In another application variant, the supporting shaft 1 is fixed under the water surface using a fastening so that the neck 8 of the shell 2 is at the bottom point of the rotor shell. (Fig. 6) Water can rise inside the hollow rotor shell to the level where the pressure of the sealing medium inside the hollow shell 2 is greater than or equal to the pressure of the outer water column. In this case, the electrical components and bearing assemblies are in the sealing medium above the water level. The axis of the hydraulic EM is inclined relative to the horizontal. The hydraulic EM can operate in the generator mode or in the engine mode.

The flow of water can be smoothly flowing along a channel with a slight slope or falling from above, for example, from a dam.

The machine can be made in a reinforced design.

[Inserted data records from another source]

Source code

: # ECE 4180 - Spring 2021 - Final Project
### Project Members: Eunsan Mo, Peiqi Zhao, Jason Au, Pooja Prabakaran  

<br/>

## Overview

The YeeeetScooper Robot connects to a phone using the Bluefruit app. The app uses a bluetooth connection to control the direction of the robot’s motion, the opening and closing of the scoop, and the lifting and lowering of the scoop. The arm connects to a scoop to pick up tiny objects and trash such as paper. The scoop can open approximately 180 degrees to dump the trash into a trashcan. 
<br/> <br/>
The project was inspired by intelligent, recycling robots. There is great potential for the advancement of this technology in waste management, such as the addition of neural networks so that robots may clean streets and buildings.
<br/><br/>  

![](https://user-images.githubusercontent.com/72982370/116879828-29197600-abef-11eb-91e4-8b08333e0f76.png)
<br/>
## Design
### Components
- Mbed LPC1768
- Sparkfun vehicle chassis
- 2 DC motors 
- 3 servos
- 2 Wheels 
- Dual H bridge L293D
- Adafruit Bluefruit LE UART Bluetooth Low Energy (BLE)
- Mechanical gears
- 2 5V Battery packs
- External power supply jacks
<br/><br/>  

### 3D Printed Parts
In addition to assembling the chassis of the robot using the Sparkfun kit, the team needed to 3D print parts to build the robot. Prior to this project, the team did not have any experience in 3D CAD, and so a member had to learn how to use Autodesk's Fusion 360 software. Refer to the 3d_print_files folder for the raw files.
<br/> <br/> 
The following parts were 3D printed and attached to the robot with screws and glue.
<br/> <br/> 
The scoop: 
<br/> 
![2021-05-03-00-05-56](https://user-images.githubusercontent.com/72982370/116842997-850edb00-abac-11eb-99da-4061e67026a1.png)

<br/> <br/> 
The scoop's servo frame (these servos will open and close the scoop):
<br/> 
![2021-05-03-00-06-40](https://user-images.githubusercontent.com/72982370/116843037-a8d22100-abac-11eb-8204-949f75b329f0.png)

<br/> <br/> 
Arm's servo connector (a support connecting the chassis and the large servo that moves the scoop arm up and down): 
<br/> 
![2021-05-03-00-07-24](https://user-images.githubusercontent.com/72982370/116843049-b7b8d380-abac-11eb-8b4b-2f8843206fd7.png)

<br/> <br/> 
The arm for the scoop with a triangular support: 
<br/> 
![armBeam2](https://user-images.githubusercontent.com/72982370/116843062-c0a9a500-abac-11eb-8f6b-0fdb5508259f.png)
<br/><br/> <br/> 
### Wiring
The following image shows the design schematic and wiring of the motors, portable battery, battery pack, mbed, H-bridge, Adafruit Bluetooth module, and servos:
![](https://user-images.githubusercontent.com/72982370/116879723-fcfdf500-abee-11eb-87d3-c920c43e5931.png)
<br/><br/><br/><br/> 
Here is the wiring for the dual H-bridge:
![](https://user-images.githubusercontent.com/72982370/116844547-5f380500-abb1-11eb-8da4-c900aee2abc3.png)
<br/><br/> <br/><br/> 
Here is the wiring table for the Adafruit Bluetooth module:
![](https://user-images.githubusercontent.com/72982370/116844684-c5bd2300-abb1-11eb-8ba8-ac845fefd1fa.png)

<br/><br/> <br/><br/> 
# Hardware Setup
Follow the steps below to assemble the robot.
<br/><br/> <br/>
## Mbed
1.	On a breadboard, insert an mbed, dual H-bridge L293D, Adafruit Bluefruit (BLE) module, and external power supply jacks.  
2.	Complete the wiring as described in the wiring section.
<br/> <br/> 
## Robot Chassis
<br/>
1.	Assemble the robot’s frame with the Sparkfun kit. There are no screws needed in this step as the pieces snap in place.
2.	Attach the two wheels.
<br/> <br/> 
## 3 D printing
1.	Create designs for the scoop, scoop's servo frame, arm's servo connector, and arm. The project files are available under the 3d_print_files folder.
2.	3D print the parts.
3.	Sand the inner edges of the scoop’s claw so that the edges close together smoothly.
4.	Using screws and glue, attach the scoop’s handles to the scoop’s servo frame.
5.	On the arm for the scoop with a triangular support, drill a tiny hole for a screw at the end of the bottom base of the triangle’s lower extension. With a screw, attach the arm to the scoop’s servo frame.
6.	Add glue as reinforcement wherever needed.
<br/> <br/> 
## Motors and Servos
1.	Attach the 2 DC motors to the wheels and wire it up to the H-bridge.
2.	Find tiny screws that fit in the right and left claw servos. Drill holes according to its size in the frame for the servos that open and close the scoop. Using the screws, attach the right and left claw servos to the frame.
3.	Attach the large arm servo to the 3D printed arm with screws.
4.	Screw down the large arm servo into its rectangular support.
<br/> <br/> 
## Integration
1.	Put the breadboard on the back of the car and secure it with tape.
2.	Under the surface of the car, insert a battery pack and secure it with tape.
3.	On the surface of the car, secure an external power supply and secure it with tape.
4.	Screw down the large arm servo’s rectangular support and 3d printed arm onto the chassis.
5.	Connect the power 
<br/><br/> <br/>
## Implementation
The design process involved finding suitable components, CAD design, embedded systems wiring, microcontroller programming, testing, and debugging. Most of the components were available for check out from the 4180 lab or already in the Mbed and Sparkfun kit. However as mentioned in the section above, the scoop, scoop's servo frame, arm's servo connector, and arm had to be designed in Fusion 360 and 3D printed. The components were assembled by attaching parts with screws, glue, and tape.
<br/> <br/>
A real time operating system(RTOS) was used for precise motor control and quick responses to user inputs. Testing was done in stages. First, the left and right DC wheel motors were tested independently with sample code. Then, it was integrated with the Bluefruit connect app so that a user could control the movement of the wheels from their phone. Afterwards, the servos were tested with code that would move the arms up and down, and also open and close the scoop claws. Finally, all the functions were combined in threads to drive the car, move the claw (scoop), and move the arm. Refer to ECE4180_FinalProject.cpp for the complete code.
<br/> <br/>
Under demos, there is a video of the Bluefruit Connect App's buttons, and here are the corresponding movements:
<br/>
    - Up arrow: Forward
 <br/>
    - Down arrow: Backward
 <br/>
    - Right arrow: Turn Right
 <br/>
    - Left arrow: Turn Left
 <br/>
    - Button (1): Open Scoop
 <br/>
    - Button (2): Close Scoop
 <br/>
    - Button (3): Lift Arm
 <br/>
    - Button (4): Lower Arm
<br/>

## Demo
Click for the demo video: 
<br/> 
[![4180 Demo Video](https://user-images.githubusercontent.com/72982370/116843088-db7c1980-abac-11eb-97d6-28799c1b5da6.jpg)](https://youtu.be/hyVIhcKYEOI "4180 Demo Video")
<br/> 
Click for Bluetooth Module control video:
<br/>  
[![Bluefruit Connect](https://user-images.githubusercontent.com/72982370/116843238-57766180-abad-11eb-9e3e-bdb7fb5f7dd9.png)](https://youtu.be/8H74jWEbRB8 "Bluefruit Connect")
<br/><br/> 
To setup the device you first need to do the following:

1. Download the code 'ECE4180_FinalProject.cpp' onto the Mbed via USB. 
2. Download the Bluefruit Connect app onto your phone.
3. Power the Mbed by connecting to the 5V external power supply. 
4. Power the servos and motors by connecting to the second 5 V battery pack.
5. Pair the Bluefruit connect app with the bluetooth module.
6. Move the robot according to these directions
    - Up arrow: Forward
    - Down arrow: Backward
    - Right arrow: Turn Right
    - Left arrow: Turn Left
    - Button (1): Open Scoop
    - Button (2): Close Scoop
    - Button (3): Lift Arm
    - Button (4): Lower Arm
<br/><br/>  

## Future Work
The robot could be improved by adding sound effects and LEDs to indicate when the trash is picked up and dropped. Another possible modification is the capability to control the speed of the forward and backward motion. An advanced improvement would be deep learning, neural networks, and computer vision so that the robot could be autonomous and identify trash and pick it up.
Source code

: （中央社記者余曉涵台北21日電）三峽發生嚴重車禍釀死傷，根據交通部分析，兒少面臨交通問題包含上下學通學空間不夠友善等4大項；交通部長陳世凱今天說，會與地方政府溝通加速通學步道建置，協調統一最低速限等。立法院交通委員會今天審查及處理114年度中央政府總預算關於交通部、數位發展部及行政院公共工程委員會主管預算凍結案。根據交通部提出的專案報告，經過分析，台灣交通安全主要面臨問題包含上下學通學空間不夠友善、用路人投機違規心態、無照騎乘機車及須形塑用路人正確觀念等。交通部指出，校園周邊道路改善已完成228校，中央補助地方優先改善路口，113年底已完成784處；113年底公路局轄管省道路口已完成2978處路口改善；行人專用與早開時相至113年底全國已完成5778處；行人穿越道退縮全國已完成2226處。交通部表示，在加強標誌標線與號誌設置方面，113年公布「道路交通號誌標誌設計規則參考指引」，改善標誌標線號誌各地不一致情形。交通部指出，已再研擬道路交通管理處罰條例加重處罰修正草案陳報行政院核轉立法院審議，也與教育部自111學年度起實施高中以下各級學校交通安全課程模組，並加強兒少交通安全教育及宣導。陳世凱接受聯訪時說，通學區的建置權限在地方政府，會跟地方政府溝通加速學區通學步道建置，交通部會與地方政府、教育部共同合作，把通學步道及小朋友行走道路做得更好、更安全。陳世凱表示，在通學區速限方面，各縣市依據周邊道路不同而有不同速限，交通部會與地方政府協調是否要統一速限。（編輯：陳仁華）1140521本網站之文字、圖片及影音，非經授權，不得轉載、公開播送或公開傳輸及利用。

In this case, in addition to the main shaft 1, it is equipped with an additional fixed stationary shaft 7, located coaxially with the main one, and an additional protective shell 6, combined with the main rotor shell (Fig. 4, 7).

Claims (5)

1. A hydraulic electric machine of underwater design, comprising a stator with a winding, placed on a fixed hollow supporting shaft, an outer rotor, including a sealed shell rotating around the stator, a working element, secured outside the sealed shell and located under water, a protective sealing medium, characterized in that it is equipped with a sealed protective shell with a neck, forming with the outer rotor a single sealed outer rotor shell, rotating around the stator, extended along the axis of the fixed hollow supporting shaft and filled with a protective sealing medium, and the fixed hollow shaft is located with an inclination in a vertical plane along the water flow, wherein the machine is designed with the possibility of operating in generator or motor modes, and the neck is located above or below the surface of the water. 2. The machine according to item 1, characterized in that when the neck is located above the surface of the water, the shaft is secured above the surface of the water to a fixed base when operating in generation mode or to a movable base when operating in engine mode. 3. The machine according to item 1, characterized in that when the neck is located under the surface of the water, the shaft is secured under the surface of the water to a fixed base when operating in generation mode or to a movable base when operating in engine mode. 4. A machine according to any of paragraphs 1-3, characterized in that the single sealed outer rotor shell is made detachable. 5. A machine according to any one of paragraphs 1-4, characterized in that it is equipped with an additional fixed stationary shaft located coaxially with the fixed hollow supporting shaft and an additional protective shell combined with the hermetic shell.